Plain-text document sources

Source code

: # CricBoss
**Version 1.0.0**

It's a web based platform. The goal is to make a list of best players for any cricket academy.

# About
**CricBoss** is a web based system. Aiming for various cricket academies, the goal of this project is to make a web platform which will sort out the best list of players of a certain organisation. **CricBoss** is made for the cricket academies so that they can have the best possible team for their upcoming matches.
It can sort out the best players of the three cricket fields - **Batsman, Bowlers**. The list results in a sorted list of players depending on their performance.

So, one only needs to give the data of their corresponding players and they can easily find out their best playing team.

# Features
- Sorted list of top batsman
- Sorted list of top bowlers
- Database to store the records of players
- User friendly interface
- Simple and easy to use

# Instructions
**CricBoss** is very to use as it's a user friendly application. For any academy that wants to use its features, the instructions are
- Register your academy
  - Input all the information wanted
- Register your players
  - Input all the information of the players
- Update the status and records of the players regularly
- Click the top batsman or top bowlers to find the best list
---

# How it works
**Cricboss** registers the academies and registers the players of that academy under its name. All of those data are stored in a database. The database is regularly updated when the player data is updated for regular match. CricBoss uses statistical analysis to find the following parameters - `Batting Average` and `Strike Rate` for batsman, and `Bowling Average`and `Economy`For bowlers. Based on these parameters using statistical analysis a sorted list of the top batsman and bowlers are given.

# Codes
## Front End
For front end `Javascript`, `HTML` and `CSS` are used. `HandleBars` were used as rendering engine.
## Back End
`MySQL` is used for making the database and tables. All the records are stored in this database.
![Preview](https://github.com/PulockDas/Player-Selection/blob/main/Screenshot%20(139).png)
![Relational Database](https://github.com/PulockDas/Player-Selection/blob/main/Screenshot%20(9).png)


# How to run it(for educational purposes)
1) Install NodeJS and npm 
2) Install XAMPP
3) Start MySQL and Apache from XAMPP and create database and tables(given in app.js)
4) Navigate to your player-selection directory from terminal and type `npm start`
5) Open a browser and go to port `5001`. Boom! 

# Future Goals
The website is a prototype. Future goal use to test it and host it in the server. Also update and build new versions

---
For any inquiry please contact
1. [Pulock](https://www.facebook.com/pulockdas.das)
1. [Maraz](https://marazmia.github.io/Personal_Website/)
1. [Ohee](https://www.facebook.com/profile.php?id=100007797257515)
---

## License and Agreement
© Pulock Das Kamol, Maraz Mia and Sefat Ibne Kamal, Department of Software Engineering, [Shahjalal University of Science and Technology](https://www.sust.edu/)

- About this task: When you reply, retype each line exactly as it appears above.

- Answer section:
Source code

: # CricBoss
**Version 1.0.0**

It's a web based platform. The goal is to make a list of best players for any cricket academy.

# About
**CricBoss** is a web based system. Aiming for various cricket academies, the goal of this project is to make a web platform which will sort out the best list of players of a certain organisation. **CricBoss** is made for the cricket academies so that they can have the best possible team for their upcoming matches.
It can sort out the best players of the three cricket fields - **Batsman, Bowlers**. The list results in a sorted list of players depending on their performance.

So, one only needs to give the data of their corresponding players and they can easily find out their best playing team.

# Features
- Sorted list of top batsman
- Sorted list of top bowlers
- Database to store the records of players
- User friendly interface
- Simple and easy to use

# Instructions
**CricBoss** is very to use as it's a user friendly application. For any academy that wants to use its features, the instructions are
- Register your academy
  - Input all the information wanted
- Register your players
  - Input all the information of the players
- Update the status and records of the players regularly
- Click the top batsman or top bowlers to find the best list
---

# How it works
**Cricboss** registers the academies and registers the players of that academy under its name. All of those data are stored in a database. The database is regularly updated when the player data is updated for regular match. CricBoss uses statistical analysis to find the following parameters - `Batting Average` and `Strike Rate` for batsman, and `Bowling Average`and `Economy`For bowlers. Based on these parameters using statistical analysis a sorted list of the top batsman and bowlers are given.

# Codes
## Front End
For front end `Javascript`, `HTML` and `CSS` are used. `HandleBars` were used as rendering engine.
## Back End
`MySQL` is used for making the database and tables. All the records are stored in this database.
![Preview](https://github.com/PulockDas/Player-Selection/blob/main/Screenshot%20(139).png)
![Relational Database](https://github.com/PulockDas/Player-Selection/blob/main/Screenshot%20(9).png)


# How to run it(for educational purposes)
1) Install NodeJS and npm 
2) Install XAMPP
3) Start MySQL and Apache from XAMPP and create database and tables(given in app.js)
4) Navigate to your player-selection directory from terminal and type `npm start`
5) Open a browser and go to port `5001`. Boom! 

# Future Goals
The website is a prototype. Future goal use to test it and host it in the server. Also update and build new versions

---
For any inquiry please contact
1. [Pulock](https://www.facebook.com/pulockdas.das)
1. [Maraz](https://marazmia.github.io/Personal_Website/)
1. [Ohee](https://www.facebook.com/profile.php?id=100007797257515)
---

## License and Agreement
© Pulock Das Kamol, Maraz Mia and Sefat Ibne Kamal, Department of Software Engineering, [Shahjalal University of Science and Technology](https://www.sust.edu/)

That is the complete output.